Cara, agora o bicho pegou. Tava demorando, né? Não, demorando não tava, mas aconteceu, finalmente: encontrei o que eu precisava. Tudo. E foi mais fácil do que eu imaginei.

Última vez que eu estive aqui, me lembro de ter dito que encontrara algumas coisas suspeitas no quarto do desgraçado: uns números, cartões e tal. Pois bem. Ontem eu tirei uma parte da tarde pra tentar entrar em contato com aqueles números. Por segurança, liguei de um telefone público, porque, né? Melhor não arriscar. Aqui perto de casa tem um. O primeiro que eu procurei saber, claro, foi o que tinha o nome de Cecília. Fiquei um tempo ensaiando um discurso possível antes. Porque, pensa bem. Imagina se a voz que atendesse fosse a da Madame mesmo? O que é que eu ia dizer? Pensei em mudar o tom da voz pra caso ela me reconhecesse. Vai saber, né? Pensei também em simular um engano, pelo menos pra ter um tempo mínimo de diálogo pra reconhecer a voz, se fosse ela. Então liguei. Era um número de celular, já falei? O tom de chamada tocou umas quatro vezes antes de atenderem: “Pronto?”. Meu coração foi parar lá na boca. “Oi... Quem fala?”, perguntei. “Quer falar com quem?”. A voz não era nem grave nem aguda; era uma voz feminina, mas ainda não dava pra identificar se era ou não a Madame. Então perguntei, indo direto ao ponto: “Esse número é da Madame Cécile?”. “Quem?”, a pessoa perguntou. “Madame Cécile”, respondi mais claramente. “Não, filho, não tem ninguém aqui com esse nome”. Suspirei fundo. Definitivamente, não era a Madame quem falava comigo. Me desculpei pelo engano e desliguei o telefone. Primeira evidência, eliminada.
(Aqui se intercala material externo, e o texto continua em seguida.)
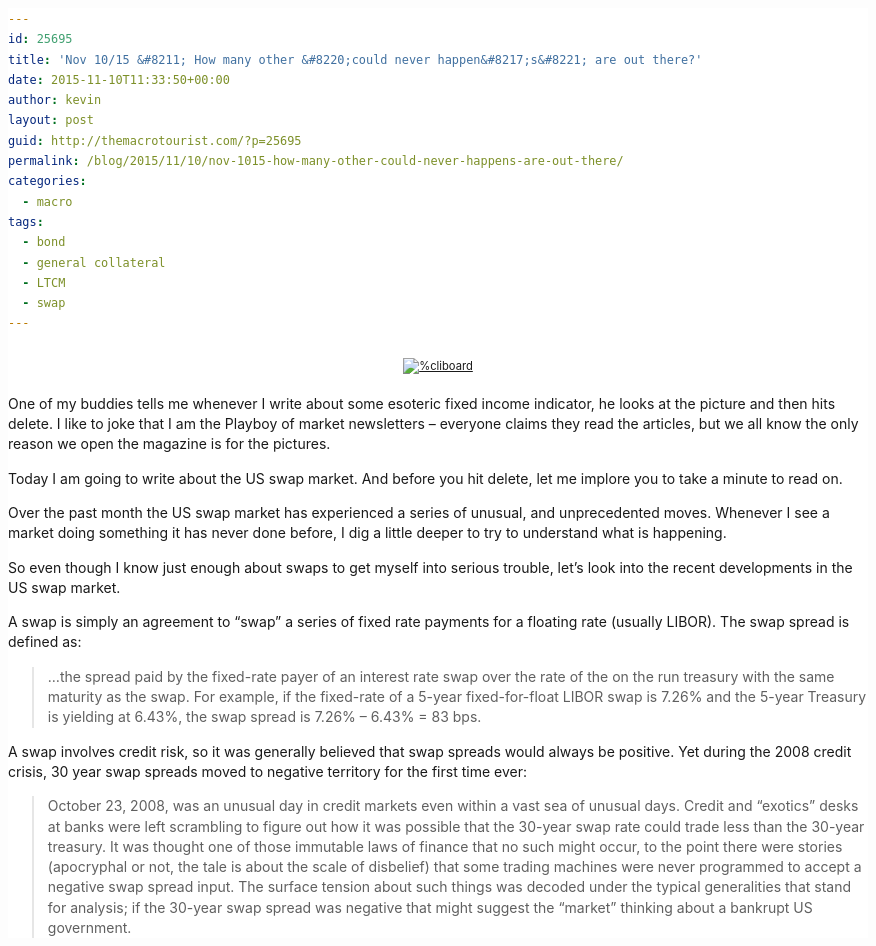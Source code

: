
 ```yaml
---
id: 25695
title: 'Nov 10/15 &#8211; How many other &#8220;could never happen&#8217;s&#8221; are out there?'
date: 2015-11-10T11:33:50+00:00
author: kevin
layout: post
guid: http://themacrotourist.com/?p=25695
permalink: /blog/2015/11/10/nov-1015-how-many-other-could-never-happens-are-out-there/
categories:
  - macro
tags:
  - bond
  - general collateral
  - LTCM
  - swap
---
```

<div style="width: image width px; font-size: 80%; text-align: center;">
  <a href="http://themacrotourist.com/pictures/SwapNov1015.png"><img class="size-full wp-image-14271" style="padding-top: 1.0em; padding-bottom: 0.5em;" src="http://themacrotourist.com/pictures/SwapNov1015.png" alt="%cliboard" width="600" height="342" /></a>
</div>

One of my buddies tells me whenever I write about some esoteric fixed income indicator, he looks at the picture and then hits delete. I like to joke that I am the Playboy of market newsletters &#8211; everyone claims they read the articles, but we all know the only reason we open the magazine is for the pictures.

Today I am going to write about the US swap market. And before you hit delete, let me implore you to take a minute to read on.

Over the past month the US swap market has experienced a series of unusual, and unprecedented moves. Whenever I see a market doing something it has never done before, I dig a little deeper to try to understand what is happening.

So even though I know just enough about swaps to get myself into serious trouble, let’s look into the recent developments in the US swap market.

A swap is simply an agreement to “swap” a series of fixed rate payments for a floating rate (usually LIBOR). The swap spread is defined as:

> &#8230;the spread paid by the fixed-rate payer of an interest rate swap over the rate of the on the run treasury with the same maturity as the swap. For example, if the fixed-rate of a 5-year fixed-for-float LIBOR swap is 7.26% and the 5-year Treasury is yielding at 6.43%, the swap spread is 7.26% – 6.43% = 83 bps.

A swap involves credit risk, so it was generally believed that swap spreads would always be positive. Yet during the 2008 credit crisis, 30 year swap spreads moved to negative territory for the first time ever:

> October 23, 2008, was an unusual day in credit markets even within a vast sea of unusual days. Credit and “exotics” desks at banks were left scrambling to figure out how it was possible that the 30-year swap rate could trade less than the 30-year treasury. It was thought one of those immutable laws of finance that no such might occur, to the point there were stories (apocryphal or not, the tale is about the scale of disbelief) that some trading machines were never programmed to accept a negative swap spread input. The surface tension about such things was decoded under the typical generalities that stand for analysis; if the 30-year swap spread was negative that might suggest the “market” thinking about a bankrupt US government.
Em seguida, peguei o cartão do pet shop. Havia nele dois números, um fixo e outro, celular. Liguei no fixo e deu que o número não recebe chamadas ou não existe. O celular chamou, chamou, chamou e não atendeu. Temporariamente, desisti. Voltei pra casa então, e continuei fazendo as minhas coisas. Enquanto navegava pela Internet, voltei à minha última evidência, que era o endereço anotado em um pedaço de papel. Busquei no celular a foto que eu havia tirado e digitei no Google. O bairro em que o endereço fica eu conhecia, mas o nome da rua me era estranho. Fui ao Street View e o destino era uma casa normal, como outra qualquer, que poderia até estar associada a alguma coisa, mas definitivamente não era o canil. Suspirei fundo, frustrado. Depois, olhei pro cartão do pet shop sobre a mesa mais uma vez. “Dog Store”, o nome do estabelecimento. Dois telefones, uma imagem da loja e o endereço, que eu também digitei no Google e procurei no Street View.

Agora adivinhe. Adivinhe o que acontece no próximo parágrafo.

No resultado do Street View, não existe nenhum pet shop no endereço indicado: existe uma casa, uma mansão. EXISTE O CANIL, caderno. ENCONTREI! CADERNO, ENCONTREI O CANIL!!! E, meu, o desgraçado foi genial! “Dog Store”. “Loja de cachorro”. Canil. É óbvio! É esse o cartão que eles devem usar pra distribuir entre os membros ou pra quem quiser fazer parte da sociedade! É óbvio! Quem é que desconfiaria que um cartão de visitas de pet shop seria, na verdade, um convite pra um clube secreto de prostituição?! Genial, caderno! Genial!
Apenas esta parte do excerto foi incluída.